What is expected: Search the material below for the word "Include". Copy every line where it is found.

Data records:
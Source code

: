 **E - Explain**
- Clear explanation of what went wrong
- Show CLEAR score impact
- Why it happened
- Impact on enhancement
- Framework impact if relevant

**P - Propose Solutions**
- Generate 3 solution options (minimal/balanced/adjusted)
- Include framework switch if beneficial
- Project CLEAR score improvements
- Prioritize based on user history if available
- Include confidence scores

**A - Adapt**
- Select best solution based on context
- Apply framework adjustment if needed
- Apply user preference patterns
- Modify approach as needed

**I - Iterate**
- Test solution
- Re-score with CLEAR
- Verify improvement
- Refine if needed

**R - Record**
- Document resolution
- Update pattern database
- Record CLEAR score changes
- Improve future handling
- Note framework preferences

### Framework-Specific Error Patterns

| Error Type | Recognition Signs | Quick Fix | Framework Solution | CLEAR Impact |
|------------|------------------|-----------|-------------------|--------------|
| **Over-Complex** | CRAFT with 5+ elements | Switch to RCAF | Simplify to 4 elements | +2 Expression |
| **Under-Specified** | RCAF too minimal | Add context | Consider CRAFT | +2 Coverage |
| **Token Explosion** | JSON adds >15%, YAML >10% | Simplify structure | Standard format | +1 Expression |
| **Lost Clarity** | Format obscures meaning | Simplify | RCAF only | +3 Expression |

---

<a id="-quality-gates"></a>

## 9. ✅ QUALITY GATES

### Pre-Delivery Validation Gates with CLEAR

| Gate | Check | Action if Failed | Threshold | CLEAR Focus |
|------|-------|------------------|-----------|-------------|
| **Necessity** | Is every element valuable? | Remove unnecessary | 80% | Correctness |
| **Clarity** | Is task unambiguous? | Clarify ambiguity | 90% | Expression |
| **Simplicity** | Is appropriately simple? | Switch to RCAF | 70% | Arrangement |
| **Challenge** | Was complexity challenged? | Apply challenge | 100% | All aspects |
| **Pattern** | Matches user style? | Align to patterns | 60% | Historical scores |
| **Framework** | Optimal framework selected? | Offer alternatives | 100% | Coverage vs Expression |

* * *

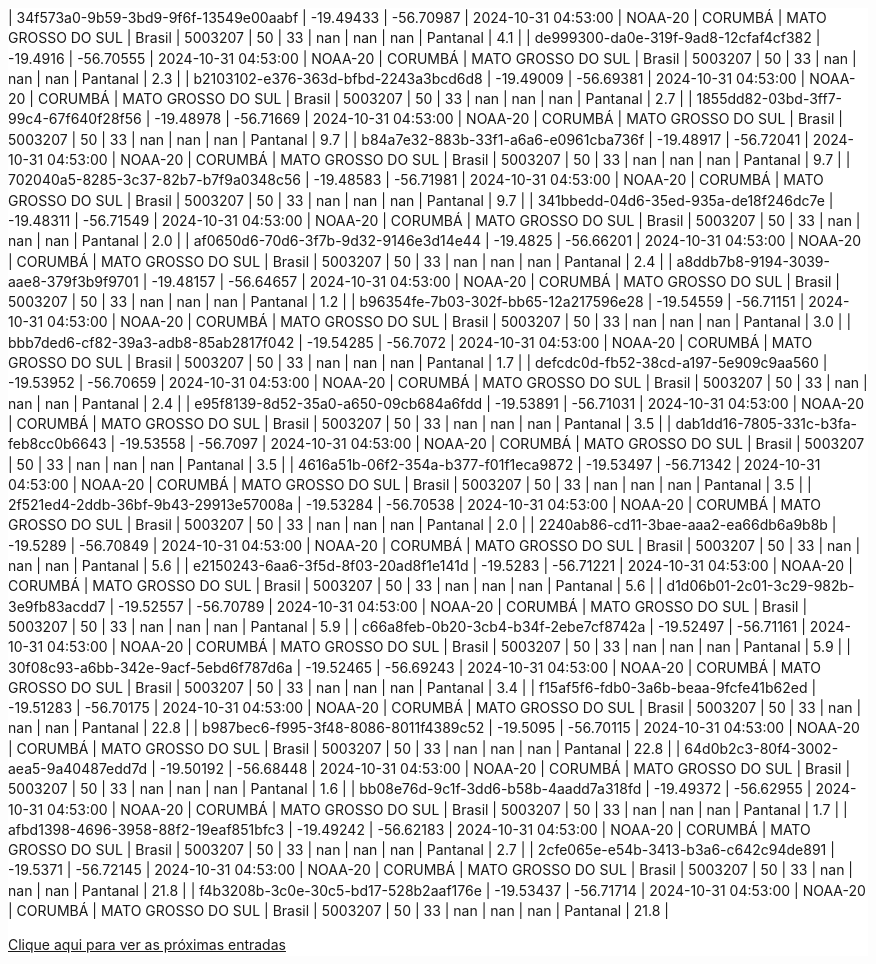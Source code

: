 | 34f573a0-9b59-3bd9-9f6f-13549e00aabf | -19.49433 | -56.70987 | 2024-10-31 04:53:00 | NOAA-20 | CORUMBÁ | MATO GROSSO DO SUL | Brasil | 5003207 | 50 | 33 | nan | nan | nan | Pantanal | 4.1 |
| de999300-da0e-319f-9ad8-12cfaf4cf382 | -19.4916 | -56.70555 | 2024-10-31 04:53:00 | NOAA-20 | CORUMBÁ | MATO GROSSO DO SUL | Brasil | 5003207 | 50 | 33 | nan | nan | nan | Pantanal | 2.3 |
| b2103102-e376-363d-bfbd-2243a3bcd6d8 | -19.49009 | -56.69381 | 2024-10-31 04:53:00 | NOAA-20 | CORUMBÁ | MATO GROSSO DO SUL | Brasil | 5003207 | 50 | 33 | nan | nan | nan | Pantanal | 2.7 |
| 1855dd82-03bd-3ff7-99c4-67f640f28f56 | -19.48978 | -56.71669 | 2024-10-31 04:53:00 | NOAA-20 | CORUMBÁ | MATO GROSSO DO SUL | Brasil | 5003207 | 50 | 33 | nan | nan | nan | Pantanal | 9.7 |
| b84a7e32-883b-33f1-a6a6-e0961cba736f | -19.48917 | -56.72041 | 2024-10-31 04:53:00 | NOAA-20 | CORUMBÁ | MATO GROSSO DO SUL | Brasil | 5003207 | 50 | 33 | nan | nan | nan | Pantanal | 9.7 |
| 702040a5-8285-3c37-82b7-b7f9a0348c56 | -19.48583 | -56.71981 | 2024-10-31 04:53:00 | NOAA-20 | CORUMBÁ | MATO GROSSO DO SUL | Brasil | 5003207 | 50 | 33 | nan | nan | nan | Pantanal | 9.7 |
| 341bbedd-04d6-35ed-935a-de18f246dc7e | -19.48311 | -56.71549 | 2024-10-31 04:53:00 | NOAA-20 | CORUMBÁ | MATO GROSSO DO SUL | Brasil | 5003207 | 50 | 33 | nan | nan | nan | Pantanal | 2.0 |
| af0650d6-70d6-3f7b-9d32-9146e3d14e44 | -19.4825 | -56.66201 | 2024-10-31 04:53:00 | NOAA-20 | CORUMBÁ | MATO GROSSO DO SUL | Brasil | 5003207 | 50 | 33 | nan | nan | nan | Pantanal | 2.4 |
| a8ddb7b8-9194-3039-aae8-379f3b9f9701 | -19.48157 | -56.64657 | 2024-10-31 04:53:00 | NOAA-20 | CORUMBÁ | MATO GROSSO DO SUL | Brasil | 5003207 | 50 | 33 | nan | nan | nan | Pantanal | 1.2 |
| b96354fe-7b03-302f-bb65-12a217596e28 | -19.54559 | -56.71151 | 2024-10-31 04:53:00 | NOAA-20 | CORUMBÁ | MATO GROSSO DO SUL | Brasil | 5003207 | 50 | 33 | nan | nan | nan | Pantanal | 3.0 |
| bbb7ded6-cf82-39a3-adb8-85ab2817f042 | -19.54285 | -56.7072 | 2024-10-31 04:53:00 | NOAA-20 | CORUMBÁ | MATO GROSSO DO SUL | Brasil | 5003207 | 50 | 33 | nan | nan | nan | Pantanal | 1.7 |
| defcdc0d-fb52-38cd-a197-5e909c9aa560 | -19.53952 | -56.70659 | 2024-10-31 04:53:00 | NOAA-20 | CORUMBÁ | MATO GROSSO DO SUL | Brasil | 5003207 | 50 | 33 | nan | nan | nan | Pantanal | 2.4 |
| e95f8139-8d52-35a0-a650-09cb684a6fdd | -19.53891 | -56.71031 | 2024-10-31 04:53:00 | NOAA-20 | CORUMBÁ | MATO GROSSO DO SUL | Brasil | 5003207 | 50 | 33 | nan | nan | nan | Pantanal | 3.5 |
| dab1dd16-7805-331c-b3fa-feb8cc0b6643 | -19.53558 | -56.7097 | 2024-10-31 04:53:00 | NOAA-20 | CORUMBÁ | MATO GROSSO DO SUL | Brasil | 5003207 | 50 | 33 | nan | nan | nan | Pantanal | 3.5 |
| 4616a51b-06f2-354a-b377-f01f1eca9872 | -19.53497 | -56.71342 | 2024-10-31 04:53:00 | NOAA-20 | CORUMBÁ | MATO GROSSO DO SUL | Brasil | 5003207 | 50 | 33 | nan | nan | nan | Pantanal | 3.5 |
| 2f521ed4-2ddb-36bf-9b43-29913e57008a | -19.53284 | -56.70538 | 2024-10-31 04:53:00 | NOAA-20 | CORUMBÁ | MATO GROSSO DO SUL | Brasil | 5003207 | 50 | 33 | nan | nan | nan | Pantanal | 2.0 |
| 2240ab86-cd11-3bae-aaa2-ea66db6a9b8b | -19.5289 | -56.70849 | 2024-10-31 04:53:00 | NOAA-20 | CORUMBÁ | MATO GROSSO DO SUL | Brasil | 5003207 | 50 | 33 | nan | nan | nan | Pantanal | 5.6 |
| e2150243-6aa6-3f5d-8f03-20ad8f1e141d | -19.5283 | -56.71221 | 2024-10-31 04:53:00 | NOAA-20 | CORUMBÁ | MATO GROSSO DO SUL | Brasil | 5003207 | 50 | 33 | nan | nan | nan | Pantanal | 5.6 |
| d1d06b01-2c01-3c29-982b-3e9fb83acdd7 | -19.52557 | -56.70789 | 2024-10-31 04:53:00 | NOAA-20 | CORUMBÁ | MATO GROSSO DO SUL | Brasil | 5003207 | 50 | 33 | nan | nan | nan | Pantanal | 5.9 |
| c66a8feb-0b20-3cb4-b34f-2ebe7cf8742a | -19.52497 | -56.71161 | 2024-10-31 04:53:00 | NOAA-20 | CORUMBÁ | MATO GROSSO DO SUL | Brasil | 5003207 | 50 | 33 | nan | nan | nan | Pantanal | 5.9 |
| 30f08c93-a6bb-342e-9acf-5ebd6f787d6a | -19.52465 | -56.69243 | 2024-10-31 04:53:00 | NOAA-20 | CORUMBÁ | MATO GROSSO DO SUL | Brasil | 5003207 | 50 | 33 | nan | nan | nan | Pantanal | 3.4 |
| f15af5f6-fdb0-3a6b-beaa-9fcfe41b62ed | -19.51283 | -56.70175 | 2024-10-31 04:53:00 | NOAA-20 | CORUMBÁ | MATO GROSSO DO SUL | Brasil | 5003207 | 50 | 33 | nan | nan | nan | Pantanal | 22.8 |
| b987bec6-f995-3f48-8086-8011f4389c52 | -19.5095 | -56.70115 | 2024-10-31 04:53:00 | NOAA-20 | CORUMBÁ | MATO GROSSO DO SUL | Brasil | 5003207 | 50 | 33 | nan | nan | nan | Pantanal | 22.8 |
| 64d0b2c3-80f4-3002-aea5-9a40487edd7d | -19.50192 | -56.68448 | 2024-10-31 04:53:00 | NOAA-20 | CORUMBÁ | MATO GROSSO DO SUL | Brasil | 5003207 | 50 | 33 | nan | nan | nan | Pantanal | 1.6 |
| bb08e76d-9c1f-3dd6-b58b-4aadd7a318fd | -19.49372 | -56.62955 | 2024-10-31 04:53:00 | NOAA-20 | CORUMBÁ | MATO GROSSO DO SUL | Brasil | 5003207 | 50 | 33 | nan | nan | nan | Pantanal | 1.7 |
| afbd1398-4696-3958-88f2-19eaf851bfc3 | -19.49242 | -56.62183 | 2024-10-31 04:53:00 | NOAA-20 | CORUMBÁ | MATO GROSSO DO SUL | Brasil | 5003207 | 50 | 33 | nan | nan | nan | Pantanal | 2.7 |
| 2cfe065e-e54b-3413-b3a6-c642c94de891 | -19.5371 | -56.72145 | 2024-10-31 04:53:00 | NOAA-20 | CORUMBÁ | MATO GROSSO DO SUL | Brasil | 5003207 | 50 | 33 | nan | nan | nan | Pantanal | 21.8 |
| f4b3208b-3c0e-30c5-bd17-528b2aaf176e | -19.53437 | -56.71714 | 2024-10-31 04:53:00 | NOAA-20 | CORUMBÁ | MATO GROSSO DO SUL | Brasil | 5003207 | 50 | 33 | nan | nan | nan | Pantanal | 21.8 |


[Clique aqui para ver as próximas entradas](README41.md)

Task output:
- Include framework switch if beneficial
- Include confidence scores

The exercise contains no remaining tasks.